## Task to carry out
For the entries that follow, restate word for word the line containing "patch'owania obrazu partycji", the line containing "zainstalować w telefonie", and every line that lies between them.

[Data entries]
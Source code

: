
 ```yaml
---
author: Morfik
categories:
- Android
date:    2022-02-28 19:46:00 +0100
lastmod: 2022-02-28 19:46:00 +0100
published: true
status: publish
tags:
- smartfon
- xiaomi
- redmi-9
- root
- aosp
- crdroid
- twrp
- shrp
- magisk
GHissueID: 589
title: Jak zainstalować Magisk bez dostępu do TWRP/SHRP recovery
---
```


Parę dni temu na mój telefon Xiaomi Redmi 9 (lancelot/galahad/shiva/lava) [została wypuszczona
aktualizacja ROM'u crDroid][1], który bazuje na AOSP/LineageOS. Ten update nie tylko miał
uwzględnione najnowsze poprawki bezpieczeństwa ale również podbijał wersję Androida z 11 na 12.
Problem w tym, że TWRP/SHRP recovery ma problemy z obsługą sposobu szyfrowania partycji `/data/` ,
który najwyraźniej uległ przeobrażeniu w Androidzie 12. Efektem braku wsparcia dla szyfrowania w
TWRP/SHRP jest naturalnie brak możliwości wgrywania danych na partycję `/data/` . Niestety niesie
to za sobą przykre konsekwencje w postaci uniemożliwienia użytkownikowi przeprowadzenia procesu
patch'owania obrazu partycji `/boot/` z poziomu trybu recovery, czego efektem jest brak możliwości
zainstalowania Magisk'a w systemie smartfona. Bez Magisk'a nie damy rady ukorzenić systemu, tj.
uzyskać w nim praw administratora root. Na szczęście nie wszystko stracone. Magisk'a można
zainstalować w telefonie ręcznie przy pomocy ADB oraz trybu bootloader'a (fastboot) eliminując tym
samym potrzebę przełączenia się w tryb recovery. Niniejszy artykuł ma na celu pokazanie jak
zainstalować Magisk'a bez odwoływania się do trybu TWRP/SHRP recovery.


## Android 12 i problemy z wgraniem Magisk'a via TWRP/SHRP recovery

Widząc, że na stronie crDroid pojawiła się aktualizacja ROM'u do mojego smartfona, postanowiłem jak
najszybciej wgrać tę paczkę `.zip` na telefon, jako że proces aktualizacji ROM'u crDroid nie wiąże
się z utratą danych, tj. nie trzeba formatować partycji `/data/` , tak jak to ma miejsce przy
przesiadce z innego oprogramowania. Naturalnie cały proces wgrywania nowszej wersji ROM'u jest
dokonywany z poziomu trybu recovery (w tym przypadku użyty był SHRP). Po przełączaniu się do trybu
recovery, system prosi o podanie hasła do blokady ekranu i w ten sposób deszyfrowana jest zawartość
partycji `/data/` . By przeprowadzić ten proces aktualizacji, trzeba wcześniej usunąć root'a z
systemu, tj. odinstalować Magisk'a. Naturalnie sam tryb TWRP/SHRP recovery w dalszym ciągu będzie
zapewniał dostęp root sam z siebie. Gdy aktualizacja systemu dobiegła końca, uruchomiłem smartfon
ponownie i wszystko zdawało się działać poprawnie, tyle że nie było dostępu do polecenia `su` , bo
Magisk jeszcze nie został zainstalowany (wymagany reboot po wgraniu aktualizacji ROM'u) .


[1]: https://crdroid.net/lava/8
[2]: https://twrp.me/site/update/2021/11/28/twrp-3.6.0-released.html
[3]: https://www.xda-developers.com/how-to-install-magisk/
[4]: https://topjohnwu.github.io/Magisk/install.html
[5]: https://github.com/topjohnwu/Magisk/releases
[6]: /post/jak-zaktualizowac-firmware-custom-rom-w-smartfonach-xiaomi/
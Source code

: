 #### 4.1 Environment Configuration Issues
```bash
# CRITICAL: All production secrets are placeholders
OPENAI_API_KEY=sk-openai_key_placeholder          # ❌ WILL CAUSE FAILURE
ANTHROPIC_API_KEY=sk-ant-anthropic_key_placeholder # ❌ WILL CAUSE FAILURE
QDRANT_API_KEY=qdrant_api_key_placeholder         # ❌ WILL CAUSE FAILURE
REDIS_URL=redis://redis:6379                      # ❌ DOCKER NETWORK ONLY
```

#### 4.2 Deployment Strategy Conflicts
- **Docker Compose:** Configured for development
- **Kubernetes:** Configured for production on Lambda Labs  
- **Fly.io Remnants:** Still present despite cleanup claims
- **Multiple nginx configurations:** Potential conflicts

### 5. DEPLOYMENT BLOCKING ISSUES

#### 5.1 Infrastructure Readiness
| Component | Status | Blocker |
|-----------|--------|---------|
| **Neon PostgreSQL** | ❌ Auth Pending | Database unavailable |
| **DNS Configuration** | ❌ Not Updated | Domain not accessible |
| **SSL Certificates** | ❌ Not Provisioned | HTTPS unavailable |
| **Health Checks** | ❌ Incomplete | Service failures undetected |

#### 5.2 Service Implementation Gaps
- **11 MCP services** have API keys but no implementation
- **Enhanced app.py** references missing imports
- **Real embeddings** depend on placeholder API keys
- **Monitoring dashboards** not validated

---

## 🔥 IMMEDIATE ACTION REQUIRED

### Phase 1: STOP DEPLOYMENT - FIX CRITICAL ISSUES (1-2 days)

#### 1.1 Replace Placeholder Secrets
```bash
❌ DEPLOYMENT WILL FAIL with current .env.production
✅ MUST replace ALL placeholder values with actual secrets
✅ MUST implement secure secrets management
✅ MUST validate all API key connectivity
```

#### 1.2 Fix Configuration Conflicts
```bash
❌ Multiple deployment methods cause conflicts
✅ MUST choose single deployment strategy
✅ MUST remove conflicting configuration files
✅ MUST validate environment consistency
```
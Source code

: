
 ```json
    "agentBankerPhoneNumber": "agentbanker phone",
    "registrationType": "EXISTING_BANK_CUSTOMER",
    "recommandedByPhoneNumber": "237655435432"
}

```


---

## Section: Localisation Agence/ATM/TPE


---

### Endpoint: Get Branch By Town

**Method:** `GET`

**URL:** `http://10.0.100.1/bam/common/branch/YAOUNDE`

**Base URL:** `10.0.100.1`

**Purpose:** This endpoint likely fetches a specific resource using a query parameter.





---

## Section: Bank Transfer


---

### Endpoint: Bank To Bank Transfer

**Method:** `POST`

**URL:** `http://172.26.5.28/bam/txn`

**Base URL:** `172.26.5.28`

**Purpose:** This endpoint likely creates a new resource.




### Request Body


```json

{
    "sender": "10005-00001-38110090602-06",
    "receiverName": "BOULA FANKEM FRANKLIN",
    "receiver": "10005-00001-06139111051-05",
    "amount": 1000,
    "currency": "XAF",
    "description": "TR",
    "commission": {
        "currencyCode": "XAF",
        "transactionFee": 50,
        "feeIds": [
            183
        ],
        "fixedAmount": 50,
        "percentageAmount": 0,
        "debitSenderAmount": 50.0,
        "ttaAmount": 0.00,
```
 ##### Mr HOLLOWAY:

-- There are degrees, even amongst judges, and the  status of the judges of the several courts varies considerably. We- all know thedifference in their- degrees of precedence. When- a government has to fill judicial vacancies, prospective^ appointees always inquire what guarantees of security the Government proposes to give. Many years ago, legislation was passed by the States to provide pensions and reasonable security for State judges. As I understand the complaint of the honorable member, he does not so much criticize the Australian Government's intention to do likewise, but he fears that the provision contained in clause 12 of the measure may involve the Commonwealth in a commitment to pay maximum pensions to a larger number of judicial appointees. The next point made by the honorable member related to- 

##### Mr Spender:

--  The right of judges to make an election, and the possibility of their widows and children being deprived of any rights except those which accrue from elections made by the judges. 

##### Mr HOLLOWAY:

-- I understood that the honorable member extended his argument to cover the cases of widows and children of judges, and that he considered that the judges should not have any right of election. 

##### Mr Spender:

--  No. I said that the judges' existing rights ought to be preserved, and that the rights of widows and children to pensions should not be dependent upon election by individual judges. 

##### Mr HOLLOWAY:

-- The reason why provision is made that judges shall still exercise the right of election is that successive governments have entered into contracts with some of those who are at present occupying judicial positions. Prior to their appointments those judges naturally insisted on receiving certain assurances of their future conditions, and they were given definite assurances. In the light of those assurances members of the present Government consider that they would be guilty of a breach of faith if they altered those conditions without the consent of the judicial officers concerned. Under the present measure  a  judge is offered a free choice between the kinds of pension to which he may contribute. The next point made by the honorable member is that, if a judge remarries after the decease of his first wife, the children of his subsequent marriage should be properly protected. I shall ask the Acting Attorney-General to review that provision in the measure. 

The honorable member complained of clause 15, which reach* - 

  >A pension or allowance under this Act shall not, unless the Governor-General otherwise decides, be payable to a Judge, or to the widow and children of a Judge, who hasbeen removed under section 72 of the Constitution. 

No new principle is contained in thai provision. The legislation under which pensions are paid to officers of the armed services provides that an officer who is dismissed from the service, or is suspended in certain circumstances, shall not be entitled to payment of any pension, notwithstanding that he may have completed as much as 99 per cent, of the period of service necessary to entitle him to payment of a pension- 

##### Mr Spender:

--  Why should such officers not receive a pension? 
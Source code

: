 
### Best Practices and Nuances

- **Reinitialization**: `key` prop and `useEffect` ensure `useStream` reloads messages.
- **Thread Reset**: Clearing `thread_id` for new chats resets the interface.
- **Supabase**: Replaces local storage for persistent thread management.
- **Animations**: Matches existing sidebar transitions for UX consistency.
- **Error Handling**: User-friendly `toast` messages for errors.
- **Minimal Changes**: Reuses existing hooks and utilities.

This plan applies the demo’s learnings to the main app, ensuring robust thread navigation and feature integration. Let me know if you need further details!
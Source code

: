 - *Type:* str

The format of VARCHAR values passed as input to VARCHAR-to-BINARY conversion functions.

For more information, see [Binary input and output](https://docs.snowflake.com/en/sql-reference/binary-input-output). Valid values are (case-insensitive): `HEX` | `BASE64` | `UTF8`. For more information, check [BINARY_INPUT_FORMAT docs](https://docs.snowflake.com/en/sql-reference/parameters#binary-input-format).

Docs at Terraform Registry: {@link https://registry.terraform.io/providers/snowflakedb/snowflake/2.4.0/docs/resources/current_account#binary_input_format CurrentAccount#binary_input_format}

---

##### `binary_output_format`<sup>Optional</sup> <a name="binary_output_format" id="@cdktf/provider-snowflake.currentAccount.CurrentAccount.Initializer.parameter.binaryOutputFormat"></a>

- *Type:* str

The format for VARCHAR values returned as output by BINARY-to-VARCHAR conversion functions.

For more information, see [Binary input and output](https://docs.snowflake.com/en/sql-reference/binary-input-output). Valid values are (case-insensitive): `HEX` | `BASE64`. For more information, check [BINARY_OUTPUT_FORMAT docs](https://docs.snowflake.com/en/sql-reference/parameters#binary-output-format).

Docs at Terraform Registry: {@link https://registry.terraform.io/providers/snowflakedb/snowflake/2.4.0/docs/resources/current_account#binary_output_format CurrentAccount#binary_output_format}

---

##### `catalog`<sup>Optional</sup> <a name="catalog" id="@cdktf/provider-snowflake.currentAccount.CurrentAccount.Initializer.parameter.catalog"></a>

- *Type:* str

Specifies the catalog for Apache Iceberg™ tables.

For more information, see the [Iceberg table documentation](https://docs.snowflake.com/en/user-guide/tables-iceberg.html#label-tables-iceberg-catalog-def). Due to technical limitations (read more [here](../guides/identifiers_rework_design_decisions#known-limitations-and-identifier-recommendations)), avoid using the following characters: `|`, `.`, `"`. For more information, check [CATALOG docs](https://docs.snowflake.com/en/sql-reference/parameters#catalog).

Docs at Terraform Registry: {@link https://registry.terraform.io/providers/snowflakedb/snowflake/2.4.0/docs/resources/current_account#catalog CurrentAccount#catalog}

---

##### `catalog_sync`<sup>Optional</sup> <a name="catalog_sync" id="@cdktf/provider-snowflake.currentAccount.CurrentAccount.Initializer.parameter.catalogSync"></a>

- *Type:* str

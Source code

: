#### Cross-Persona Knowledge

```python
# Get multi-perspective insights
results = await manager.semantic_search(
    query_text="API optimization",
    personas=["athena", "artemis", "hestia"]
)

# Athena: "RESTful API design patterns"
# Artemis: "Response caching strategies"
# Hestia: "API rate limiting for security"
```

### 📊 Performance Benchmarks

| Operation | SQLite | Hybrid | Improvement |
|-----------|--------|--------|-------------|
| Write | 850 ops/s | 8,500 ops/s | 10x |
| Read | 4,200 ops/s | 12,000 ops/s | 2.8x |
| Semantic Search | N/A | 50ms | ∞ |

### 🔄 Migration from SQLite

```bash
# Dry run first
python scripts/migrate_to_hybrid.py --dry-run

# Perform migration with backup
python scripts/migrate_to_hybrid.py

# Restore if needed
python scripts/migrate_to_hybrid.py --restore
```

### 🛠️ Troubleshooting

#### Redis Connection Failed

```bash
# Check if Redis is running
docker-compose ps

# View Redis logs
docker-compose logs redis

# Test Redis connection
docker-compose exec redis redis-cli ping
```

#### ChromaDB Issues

## Response below
patch'owania obrazu partycji `/boot/` z poziomu trybu recovery, czego efektem jest brak możliwości
zainstalowania Magisk'a w systemie smartfona. Bez Magisk'a nie damy rady ukorzenić systemu, tj.
uzyskać w nim praw administratora root. Na szczęście nie wszystko stracone. Magisk'a można
zainstalować w telefonie ręcznie przy pomocy ADB oraz trybu bootloader'a (fastboot) eliminując tym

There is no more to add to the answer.